A la question de savoir si les autorités communales pourraient intervenir pour prévenir cette période de logements vides qui ne va pas sans poser des problèmes d’organisation, le président de l’USPI est catégorique. «La commune ne doit pas intervenir pour limiter les constructions, car les constructions vont dans le sens de la LAT en proposant une densification de l’habitat.»

LES INSTITUTIONNELS INVESTISSENT

La majorité des très grands projets en cours à Sion sont le fait d’institutionnels, comme AXA-Winterthur ou UBS Global Real Estate. Si les anciens bâtiments rasés, respectivement à la Clarté comme à la Matze, leur appartenaient, les grands fonds de placement ou caisses de pension investissent de plus en plus dans le canton.

«Jusqu’ici, les institutionnels venaient peu en Valais, un canton avec une majorité de propriétaires», reconnaît Olivier Raemy. La situation sur les marchés financiers pourrait expliquer cet intérêt. «Avec le taux négatif dans les banques, les institutionnels peuvent se permettre d’avoir un rendement de 1 à 2%. Pour un privé, c’est plus difficile.» Mais ces investisseurs ne sont pas les seuls. Selon un responsable d’un fonds de placement, l’arrivée de nouveaux acteurs qui ne venaient pas sur le marché immobilier a pour effet une augmentation des coûts.

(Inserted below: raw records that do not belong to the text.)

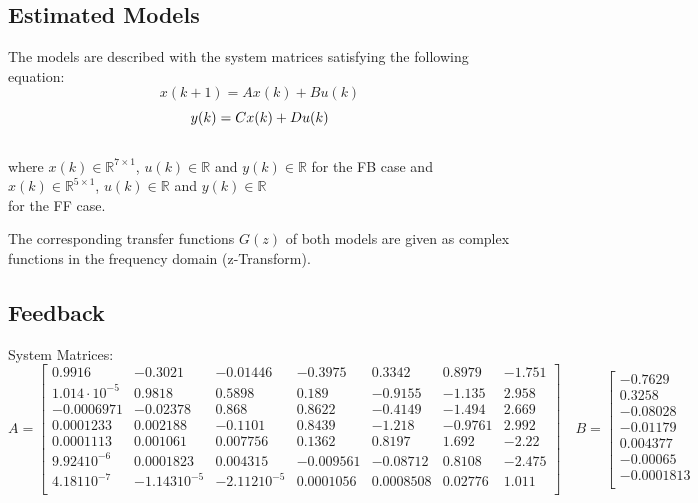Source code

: \begin{landscape}
\chapter{Estimated Models}\label{sec:models}

The models are described with the system matrices satisfying the following equation:
\[x(k + 1) = Ax(k) + Bu(k)\]
\[y(k) = Cx(k) + Du(k)\\\]
\\
where $x(k) \in \mathbb{R}^{7\times1}$, $u(k) \in \mathbb{R}$ and $y(k) \in \mathbb{R}$ for the FB case and $x(k) \in \mathbb{R}^{5\times1}$, $u(k) \in \mathbb{R}$ and $y(k) \in \mathbb{R}$\\ for the FF case.

The corresponding transfer functions $G(z) $ of both models are given as complex functions in the frequency domain (z-Transform).

\section{Feedback}

System Matrices:
\[A = \left[ \begin{array}{ccccccc}

0.9916 & -0.3021 & -0.01446 & -0.3975 & 0.3342 & 0.8979 & -1.751\\
1.014\cdot10^{-5} & 0.9818 & 0.5898 & 0.189 & -0.9155 & -1.135 & 2.958\\
-0.0006971 & -0.02378 & 0.868 & 0.8622 & -0.4149 & -1.494 & 2.669\\
0.0001233 & 0.002188 & -0.1101 & 0.8439 & -1.218 & -0.9761 & 2.992\\
0.0001113 & 0.001061 & 0.007756 & 0.1362 & 0.8197 & 1.692 & -2.22\\
9.92410^{-6} & 0.0001823 & 0.004315 & -0.009561 & -0.08712 & 0.8108 & -2.475\\
4.18110^{-7} & -1.14310^{-5} & -2.11210^{-5} & 0.0001056 & 0.0008508 & 0.02776 & 1.011\\

\end{array} \right] \quad B = \left[ \begin{array}{c}

-0.7629\\
0.3258\\
-0.08028\\
-0.01179\\
0.004377\\
-0.00065\\
-0.0001813\\


\end{array}\]
\end{landscape}
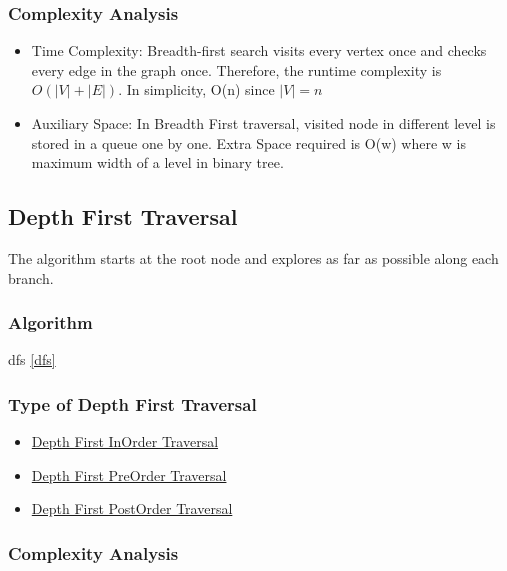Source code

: \documentclass[]{book}
\providecommand{\tightlist}{%
  \setlength{\itemsep}{0pt}\setlength{\parskip}{0pt}}
\begin{document}
\hypertarget{complexity-analysis}{%
\subsubsection{Complexity Analysis}\label{complexity-analysis}}

\begin{itemize}
\tightlist
\item
  Time Complexity: Breadth-first search visits every vertex once and checks every edge in the graph once.
  Therefore, the runtime complexity is \(O(|V| + |E|)\). In simplicity, O(n) since \(|V| = n\)
\item
  Auxiliary Space: In Breadth First traversal, visited node in different level is stored in a queue one by one.
  Extra Space required is O(w) where w is maximum width of a level in binary tree.
\end{itemize}

\hypertarget{depth-first-traversal}{%
\subsection{Depth First Traversal}\label{depth-first-traversal}}

The algorithm starts at the root node and explores as far as possible along each branch.

\hypertarget{algorithm-57}{%
\subsubsection{Algorithm}\label{algorithm-57}}

dfs \ref{dfs}

\hypertarget{type-of-depth-first-traversal}{%
\subsubsection{Type of Depth First Traversal}\label{type-of-depth-first-traversal}}

\begin{itemize}
\item
  \hyperref[sec:depth_first_inorder]{Depth First InOrder Traversal}
\item
  \hyperref[sec:depth_first_preorder]{Depth First PreOrder Traversal}
\item
  \hyperref[sec:depth_first_postorder]{Depth First PostOrder Traversal}
\end{itemize}

\hypertarget{complexity-analysis-1}{%
\subsubsection{Complexity Analysis}\label{complexity-analysis-1}}
\end{document}
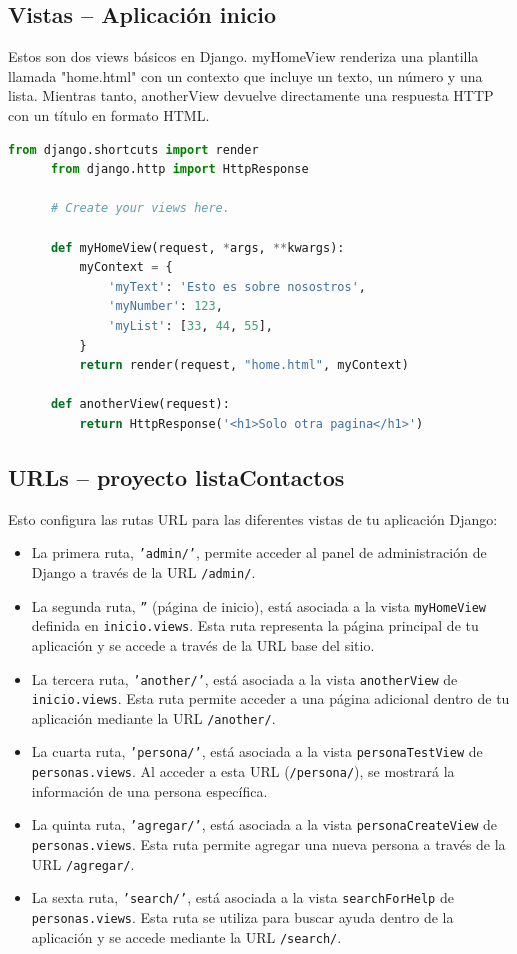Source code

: \documentclass{article}
\begin{document}
  

  \subsection{Vistas -- Aplicación inicio}
    Estos son dos views básicos en Django. myHomeView renderiza una plantilla llamada "home.html" con un contexto que 
    incluye un texto, un número y una lista. Mientras tanto, anotherView devuelve directamente una respuesta HTTP con 
    un título en formato HTML.
    \begin{lstlisting}[language=python]
      from django.shortcuts import render
      from django.http import HttpResponse

      # Create your views here.

      def myHomeView(request, *args, **kwargs):
          myContext = {
              'myText': 'Esto es sobre nosostros',
              'myNumber': 123,
              'myList': [33, 44, 55],
          }
          return render(request, "home.html", myContext)
          
      def anotherView(request):
          return HttpResponse('<h1>Solo otra pagina</h1>')
    \end{lstlisting}

  

  \subsection{URLs -- proyecto listaContactos}
    Esto configura las rutas URL para las diferentes vistas de tu aplicación Django:
    \begin{itemize}
      \item La primera ruta, \texttt{'admin/'}, permite acceder al panel de administración de Django a través de la URL \texttt{/admin/}.  
      \item La segunda ruta, \texttt{''} (página de inicio), está asociada a la vista \texttt{myHomeView} definida en \texttt{inicio.views}. Esta ruta representa la página principal de tu aplicación y se accede a través de la URL base del sitio.   
      \item La tercera ruta, \texttt{'another/'}, está asociada a la vista \texttt{anotherView} de \texttt{inicio.views}. Esta ruta permite acceder a una página adicional dentro de tu aplicación mediante la URL \texttt{/another/}.   
      \item La cuarta ruta, \texttt{'persona/'}, está asociada a la vista \texttt{personaTestView} de \texttt{personas.views}. Al acceder a esta URL (\texttt{/persona/}), se mostrará la información de una persona específica.  
      \item La quinta ruta, \texttt{'agregar/'}, está asociada a la vista \texttt{personaCreateView} de \texttt{personas.views}. Esta ruta permite agregar una nueva persona a través de la URL \texttt{/agregar/}.    
      \item La sexta ruta, \texttt{'search/'}, está asociada a la vista \texttt{searchForHelp} de \texttt{personas.views}. Esta ruta se utiliza para buscar ayuda dentro de la aplicación y se accede mediante la URL \texttt{/search/}.
    \end{itemize}
\end{document}
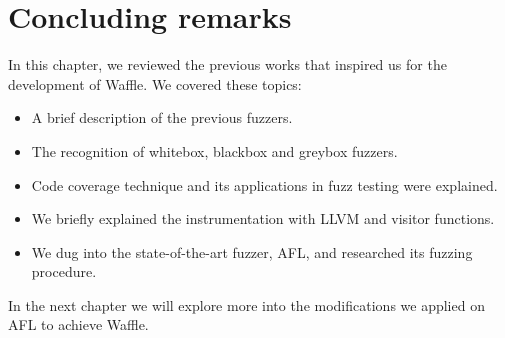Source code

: \newpage
\section{Concluding remarks}

In this chapter, we reviewed the previous works that inspired us for the development of Waffle. We covered these topics:

\begin{itemize}
    \item A brief description of the previous fuzzers.
    \item The recognition of whitebox, blackbox and greybox fuzzers.
    \item Code coverage technique and its applications in fuzz testing were explained.
    \item We briefly explained the instrumentation with LLVM and visitor functions.
    \item We dug into the state-of-the-art fuzzer, AFL, and researched its fuzzing procedure.
\end{itemize}

In the next chapter we will explore more into the modifications we applied on AFL to achieve Waffle.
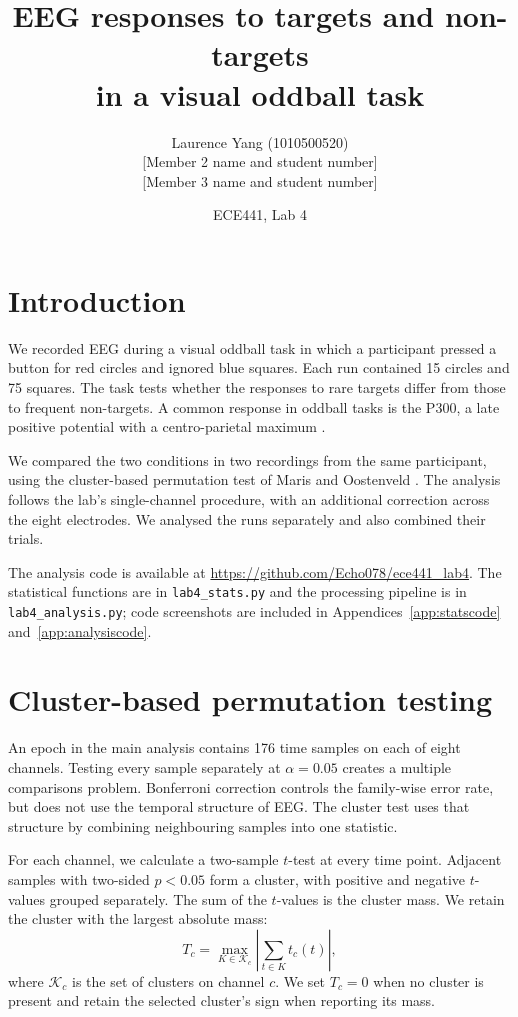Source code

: \documentclass[11pt,a4paper]{article}
\title{EEG responses to targets and non-targets\\in a visual oddball task}
\author{Laurence Yang (1010500520)\\[2pt]
  \small [Member 2 name and student number]\\
  \small [Member 3 name and student number]}
\date{ECE441, Lab 4}
\begin{document}
\maketitle
\vspace{-1em}

\section{Introduction}

We recorded EEG during a visual oddball task in which a participant pressed a
button for red circles and ignored blue squares. Each run contained 15 circles
and 75 squares. The task tests whether the responses to rare targets differ from
those to frequent non-targets. A common response in oddball tasks is the P300,
a late positive potential with a centro-parietal maximum \cite{polich}.

We compared the two conditions in two recordings from the same participant,
using the cluster-based permutation test of Maris and Oostenveld \cite{maris}.
The analysis follows the lab's single-channel procedure, with an additional
correction across the eight electrodes. We analysed the runs separately and
also combined their trials.

The analysis code is available at
\url{https://github.com/Echo078/ece441_lab4}.
The statistical functions are in \texttt{lab4\_stats.py} and the processing
pipeline is in \texttt{lab4\_analysis.py}; code screenshots are included in
Appendices~\ref{app:statscode} and~\ref{app:analysiscode}.

\section{Cluster-based permutation testing}

An epoch in the main analysis contains 176 time samples on each of eight
channels. Testing every sample separately at $\alpha=0.05$ creates a multiple
comparisons problem. Bonferroni correction controls the family-wise error rate,
but does not use the temporal structure of EEG. The cluster test uses that
structure by combining neighbouring samples into one statistic.

For each channel, we calculate a two-sample $t$-test at every time point.
Adjacent samples with two-sided $p<0.05$ form a cluster, with positive and
negative $t$-values grouped separately. The sum of the $t$-values is the cluster
mass. We retain the cluster with the largest absolute mass:
\begin{equation}
  T_c=\max_{K\in\mathcal{K}_c}\left|\sum_{t\in K}t_c(t)\right|,
\end{equation}
where $\mathcal{K}_c$ is the set of clusters on channel $c$. We set $T_c=0$
when no cluster is present and retain the selected cluster's sign when
reporting its mass.
\end{document}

Avec une surchauffe annoncée sur le marché de la location à Sion, se lancer dans un projet immobilier pour placer ses petites économies n’est pas forcément la meilleure idée. «Je conseillerais à un petit investisseur d’être prudent s’il veut construire un immeuble et mettre des appartements en location», confie l’expert en immobilier de la BCVs André Glassey. «S’il n’a pas besoin d’emprunter, son assise financière lui permettra de résister à une période plus difficile, même avec un rendement réduit. Dans le cas contraire, il doit être conscient que le risque de vacance des appartements, même à moyen ou long terme, est aujourd’hui sensiblement plus élevé, ce qui peut affecter durablement son rendement!»

DES PROJETS EN DANGER?

Avec la pléthore de projets, certains pourraient-ils être abandonnés faute de rentabilité? Difficile à dire. «Nous évaluons la situation et l’évolution du marché avant de prévoir une construction», confie Urban Henzirohs, porte-parole d’AXA-Winterthur.

D’autres confirment qu’entre le début d’un projet et sa réalisation, la situation peut changer. Mais il y a un point de non-retour, l’attribution des travaux et le début des travaux. Pour Cour de Gare et ses 300 appartements, Quentin Epiney, chargé du projet au Comptoir de l’immobilier, ne se fait pas trop de souci. «Son emplacement en fait un cas particulier, exceptionnel.»